Maybe it’s me, and please feel free to drop a comment and let me know what you think.  In fact, I am asking you to comment or hit the feedback button/contact form and let me know your thoughts.  I have working with what seems like a bazillion different operating systems over the years, to varying degrees of proficiency and intimacy.  I don’t just mean various versions of Windows either, I have worked with BeOS, DOS, Linux, MacOS, MenuetOS, NetWare, OS/2, SkyOS, UNIX, and Windows to name a reasonable sampling.  That list then breaks down into further releases, variations, versions and more.  The point I am trying to make here is that aside from the fact that I enjoy tinkering with operating systems, I have a pretty wide field of experience with many, many different ways to boot a computer.

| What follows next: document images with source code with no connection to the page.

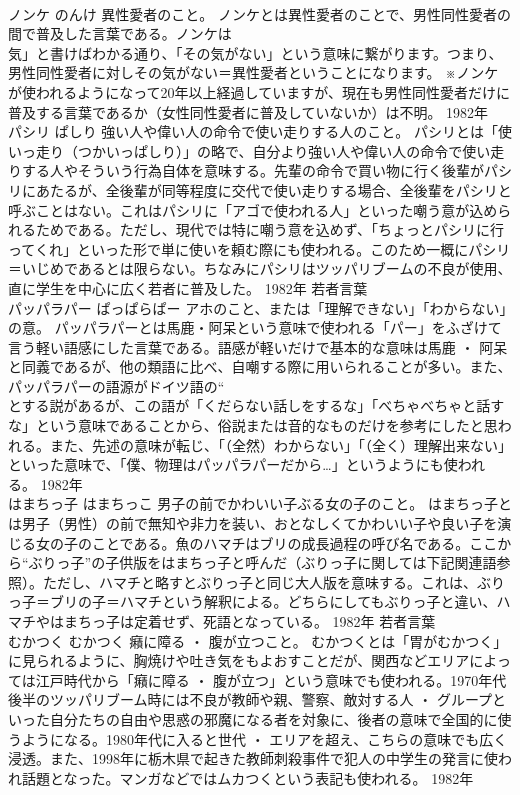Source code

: \documentclass[8pt]{extreport}
\begin{document}
\begin{CJK}{UTF8}{min}
\\	ノンケ	のんけ	異性愛者のこと。	ノンケとは異性愛者のことで、男性同性愛者の間で普及した言葉である。ノンケは
\\	気」と書けばわかる通り、「その気がない」という意味に繋がります。つまり、男性同性愛者に対しその気がない＝異性愛者ということになります。 ※ノンケが使われるようになって20年以上経過していますが、現在も男性同性愛者だけに普及する言葉であるか（女性同性愛者に普及していないか）は不明。	1982年	
\\	パシリ	ぱしり	強い人や偉い人の命令で使い走りする人のこと。	パシリとは「使いっ走り（つかいっぱしり）」の略で、自分より強い人や偉い人の命令で使い走りする人やそういう行為自体を意味する。先輩の命令で買い物に行く後輩がパシリにあたるが、全後輩が同等程度に交代で使い走りする場合、全後輩をパシリと呼ぶことはない。これはパシリに「アゴで使われる人」といった嘲う意が込められるためである。ただし、現代では特に嘲う意を込めず、「ちょっとパシリに行ってくれ」といった形で単に使いを頼む際にも使われる。このため一概にパシリ＝いじめであるとは限らない。ちなみにパシリはツッパリブームの不良が使用、直に学生を中心に広く若者に普及した。	1982年	若者言葉	
\\	パッパラパー	ぱっぱらぱー	アホのこと、または「理解できない」「わからない」の意。	パッパラパーとは馬鹿・阿呆という意味で使われる「パー」をふざけて言う軽い語感にした言葉である。語感が軽いだけで基本的な意味は馬鹿 ・ 阿呆と同義であるが、他の類語に比べ、自嘲する際に用いられることが多い。また、パッパラパーの語源がドイツ語の“
\\	とする説があるが、この語が「くだらない話しをするな」「べちゃべちゃと話すな」という意味であることから、俗説または音的なものだけを参考にしたと思われる。また、先述の意味が転じ、「（全然）わからない」「（全く）理解出来ない」といった意味で、「僕、物理はパッパラパーだから…」というようにも使われる。	1982年	
\\	はまちっ子	はまちっこ	男子の前でかわいい子ぶる女の子のこと。	はまちっ子とは男子（男性）の前で無知や非力を装い、おとなしくてかわいい子や良い子を演じる女の子のことである。魚のハマチはブリの成長過程の呼び名である。ここから“ぶりっ子”の子供版をはまちっ子と呼んだ（ぶりっ子に関しては下記関連語参照）。ただし、ハマチと略すとぶりっ子と同じ大人版を意味する。これは、ぶりっ子＝ブリの子＝ハマチという解釈による。どちらにしてもぶりっ子と違い、ハマチやはまちっ子は定着せず、死語となっている。	1982年	若者言葉	
\\	むかつく	むかつく	癪に障る ・ 腹が立つこと。	むかつくとは「胃がむかつく」に見られるように、胸焼けや吐き気をもよおすことだが、関西などエリアによっては江戸時代から「癪に障る ・ 腹が立つ」という意味でも使われる。1970年代後半のツッパリブーム時には不良が教師や親、警察、敵対する人 ・ グループといった自分たちの自由や思惑の邪魔になる者を対象に、後者の意味で全国的に使うようになる。1980年代に入ると世代 ・ エリアを超え、こちらの意味でも広く浸透。また、1998年に栃木県で起きた教師刺殺事件で犯人の中学生の発言に使われ話題となった。マンガなどではムカつくという表記も使われる。	1982年	

\end{CJK}
\end{document}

The one big thing that I notice as a glaring difference between practically all of the operating systems I have tried and Windows is multitasking.  I mean true, let us do more than one thing at a time multitasking.  Not just do a little here and do a little there, the “hand off a lot, back and forth, and it’s real slow but we’re gonna call it multitasking while we entertain you with pretty pictures” kind of stuff.

My two primary operating systems these days are Windows and Linux, Windows 7 and Debian to be more precise.  Depending on where I am and what I am working on those can vary, but here at home, I tend to stick to those two as much as I can.  I have gone all Linux before and I loved it, and to be honest I’d love to do it again, but there are games I want to play and some development and music recording/production software that I can only run on Windows that I just don’t want to give up.  Therefore I run both.

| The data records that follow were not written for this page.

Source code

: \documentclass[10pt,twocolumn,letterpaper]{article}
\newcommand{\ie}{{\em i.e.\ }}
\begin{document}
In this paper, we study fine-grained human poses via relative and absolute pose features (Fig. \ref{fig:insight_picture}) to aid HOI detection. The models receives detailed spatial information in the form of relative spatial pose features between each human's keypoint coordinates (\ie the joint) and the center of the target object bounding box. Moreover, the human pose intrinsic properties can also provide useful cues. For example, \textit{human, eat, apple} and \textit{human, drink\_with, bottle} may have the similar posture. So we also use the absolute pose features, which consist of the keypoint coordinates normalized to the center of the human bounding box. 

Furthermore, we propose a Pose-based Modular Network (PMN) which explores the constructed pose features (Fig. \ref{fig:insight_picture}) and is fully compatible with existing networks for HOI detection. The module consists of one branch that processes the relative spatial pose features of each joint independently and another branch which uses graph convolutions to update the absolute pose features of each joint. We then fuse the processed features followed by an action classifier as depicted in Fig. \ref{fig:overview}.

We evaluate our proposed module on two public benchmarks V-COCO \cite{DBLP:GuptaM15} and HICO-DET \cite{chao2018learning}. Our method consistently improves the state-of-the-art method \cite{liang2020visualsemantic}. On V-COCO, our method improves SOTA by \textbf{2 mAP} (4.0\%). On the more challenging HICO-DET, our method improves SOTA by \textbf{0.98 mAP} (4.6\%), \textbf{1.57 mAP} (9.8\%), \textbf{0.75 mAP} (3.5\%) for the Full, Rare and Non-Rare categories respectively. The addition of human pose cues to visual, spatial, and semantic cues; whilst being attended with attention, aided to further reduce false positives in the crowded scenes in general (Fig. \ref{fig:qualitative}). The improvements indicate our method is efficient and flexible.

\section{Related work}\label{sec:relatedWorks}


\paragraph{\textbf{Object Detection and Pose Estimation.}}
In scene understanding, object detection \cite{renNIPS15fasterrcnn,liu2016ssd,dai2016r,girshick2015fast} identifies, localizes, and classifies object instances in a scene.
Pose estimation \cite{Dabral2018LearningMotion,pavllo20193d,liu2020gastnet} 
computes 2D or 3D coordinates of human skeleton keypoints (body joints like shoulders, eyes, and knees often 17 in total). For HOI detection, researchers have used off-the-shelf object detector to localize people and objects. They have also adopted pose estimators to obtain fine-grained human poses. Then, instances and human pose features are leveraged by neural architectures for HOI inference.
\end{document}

Now, on to the crux of this long winded diatribe.  It seems like I can run many applications, daemons, processes and whatnot on my Linux boxen and it is happy to do so all day long.  In fact, I can overload it to the extreme and it will still function, albeit quite slowly.  No crash, no fuss, no muss, and once I stop some surplus processes it will come back and to a more or less normal state.  Except maybe if I am running Oracle, there seems to be no way to recover from running Oracle.

Compare this though, to my Windows box, where I can literally bring it to it’s knees with two … maybe three processes.  And I don’t just mean performance knees either, I mean the box will sometimes lock up, or even if not it never quite recovers (I suspect memory leaks maybe).  This gets especially if not exponentially worse if these two or three processes are attempting to access files on the same disk or partition.  It’s like Windows cannot stand the thought of sharing disk I/O with anyone, even itself.

Now, all that being said, let me make another note, this is not another Windows bashing article that are aplenty all around the ‘net these days.  These are my observations and frustrations that make me shake my head and wonder why slick marketing and strong arm business techniques always supersede quality and performance when it comes to sales (Beta versus VHS comes to mind).

What do you think?  Am I crazy?  Getting senile in my middle age? Or have any of you out there noticed similar things?